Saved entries
——

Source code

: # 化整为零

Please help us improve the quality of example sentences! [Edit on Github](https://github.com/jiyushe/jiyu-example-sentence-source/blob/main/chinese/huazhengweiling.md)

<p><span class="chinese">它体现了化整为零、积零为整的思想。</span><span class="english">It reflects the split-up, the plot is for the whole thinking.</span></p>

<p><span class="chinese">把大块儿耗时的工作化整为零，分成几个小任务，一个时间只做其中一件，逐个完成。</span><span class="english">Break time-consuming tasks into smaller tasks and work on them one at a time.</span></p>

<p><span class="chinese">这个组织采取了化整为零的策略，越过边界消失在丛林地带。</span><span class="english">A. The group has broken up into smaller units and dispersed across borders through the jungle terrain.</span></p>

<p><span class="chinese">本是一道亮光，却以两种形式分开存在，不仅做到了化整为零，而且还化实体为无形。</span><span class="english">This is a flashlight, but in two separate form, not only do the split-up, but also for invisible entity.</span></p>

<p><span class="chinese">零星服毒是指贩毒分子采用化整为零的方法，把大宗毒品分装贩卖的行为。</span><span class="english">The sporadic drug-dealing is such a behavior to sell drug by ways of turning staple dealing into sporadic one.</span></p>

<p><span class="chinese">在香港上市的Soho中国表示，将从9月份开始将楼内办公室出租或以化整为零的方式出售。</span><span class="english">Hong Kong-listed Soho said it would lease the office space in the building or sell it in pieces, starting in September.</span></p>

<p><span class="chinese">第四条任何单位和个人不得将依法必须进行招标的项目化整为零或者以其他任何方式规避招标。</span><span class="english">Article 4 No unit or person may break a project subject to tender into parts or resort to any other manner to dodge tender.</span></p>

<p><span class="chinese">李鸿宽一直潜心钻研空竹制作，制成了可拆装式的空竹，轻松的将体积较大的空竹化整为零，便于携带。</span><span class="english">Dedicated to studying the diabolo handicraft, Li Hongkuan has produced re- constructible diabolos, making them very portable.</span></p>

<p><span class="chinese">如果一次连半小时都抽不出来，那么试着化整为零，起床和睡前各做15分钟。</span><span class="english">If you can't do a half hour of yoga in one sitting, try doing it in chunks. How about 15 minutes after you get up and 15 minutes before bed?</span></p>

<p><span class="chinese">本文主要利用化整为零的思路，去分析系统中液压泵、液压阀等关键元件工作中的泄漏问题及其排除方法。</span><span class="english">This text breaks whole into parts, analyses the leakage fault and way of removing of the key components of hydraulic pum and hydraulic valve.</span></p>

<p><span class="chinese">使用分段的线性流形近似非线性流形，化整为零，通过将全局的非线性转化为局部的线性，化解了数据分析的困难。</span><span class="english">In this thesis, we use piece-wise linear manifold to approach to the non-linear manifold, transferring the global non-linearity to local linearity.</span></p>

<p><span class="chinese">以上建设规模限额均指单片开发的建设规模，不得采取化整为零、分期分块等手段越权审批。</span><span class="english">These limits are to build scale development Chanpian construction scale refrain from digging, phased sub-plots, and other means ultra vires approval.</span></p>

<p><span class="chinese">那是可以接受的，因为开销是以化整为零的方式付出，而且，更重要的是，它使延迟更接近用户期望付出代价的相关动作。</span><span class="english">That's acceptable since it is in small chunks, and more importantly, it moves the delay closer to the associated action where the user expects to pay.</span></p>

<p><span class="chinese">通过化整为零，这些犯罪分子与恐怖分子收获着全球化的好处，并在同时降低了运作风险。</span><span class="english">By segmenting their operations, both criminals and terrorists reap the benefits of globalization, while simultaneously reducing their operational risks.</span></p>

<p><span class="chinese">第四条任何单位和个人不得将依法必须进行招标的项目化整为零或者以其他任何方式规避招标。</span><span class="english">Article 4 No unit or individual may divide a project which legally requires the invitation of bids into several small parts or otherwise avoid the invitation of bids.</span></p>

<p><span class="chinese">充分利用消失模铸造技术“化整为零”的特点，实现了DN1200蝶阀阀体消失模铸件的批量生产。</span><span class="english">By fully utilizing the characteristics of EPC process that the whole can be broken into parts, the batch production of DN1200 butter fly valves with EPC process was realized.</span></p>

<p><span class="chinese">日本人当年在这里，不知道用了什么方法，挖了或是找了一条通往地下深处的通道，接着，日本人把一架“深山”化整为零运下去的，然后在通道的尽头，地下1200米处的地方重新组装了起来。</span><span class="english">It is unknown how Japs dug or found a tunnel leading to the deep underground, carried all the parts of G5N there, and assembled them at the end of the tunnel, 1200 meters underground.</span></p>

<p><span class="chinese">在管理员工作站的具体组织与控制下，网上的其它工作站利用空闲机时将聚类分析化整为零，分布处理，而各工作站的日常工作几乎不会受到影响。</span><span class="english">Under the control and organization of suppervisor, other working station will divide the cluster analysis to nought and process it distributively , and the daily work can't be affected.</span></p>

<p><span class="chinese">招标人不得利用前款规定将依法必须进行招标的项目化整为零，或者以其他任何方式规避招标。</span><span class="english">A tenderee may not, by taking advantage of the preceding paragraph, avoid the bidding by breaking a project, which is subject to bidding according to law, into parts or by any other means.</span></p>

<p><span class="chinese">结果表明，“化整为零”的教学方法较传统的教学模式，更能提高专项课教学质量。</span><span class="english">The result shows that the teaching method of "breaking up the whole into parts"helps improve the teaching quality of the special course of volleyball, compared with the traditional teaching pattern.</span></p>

——

- Required work: Print exactly the lines above from the one with "and hydraulic valve.</span></p>" to the one with "expects to pay.</span></p>", including both.

- Finished task:
<p><span class="chinese">本文主要利用化整为零的思路，去分析系统中液压泵、液压阀等关键元件工作中的泄漏问题及其排除方法。</span><span class="english">This text breaks whole into parts, analyses the leakage fault and way of removing of the key components of hydraulic pum and hydraulic valve.</span></p>

<p><span class="chinese">使用分段的线性流形近似非线性流形，化整为零，通过将全局的非线性转化为局部的线性，化解了数据分析的困难。</span><span class="english">In this thesis, we use piece-wise linear manifold to approach to the non-linear manifold, transferring the global non-linearity to local linearity.</span></p>

<p><span class="chinese">以上建设规模限额均指单片开发的建设规模，不得采取化整为零、分期分块等手段越权审批。</span><span class="english">These limits are to build scale development Chanpian construction scale refrain from digging, phased sub-plots, and other means ultra vires approval.</span></p>

<p><span class="chinese">那是可以接受的，因为开销是以化整为零的方式付出，而且，更重要的是，它使延迟更接近用户期望付出代价的相关动作。</span><span class="english">That's acceptable since it is in small chunks, and more importantly, it moves the delay closer to the associated action where the user expects to pay.</span></p>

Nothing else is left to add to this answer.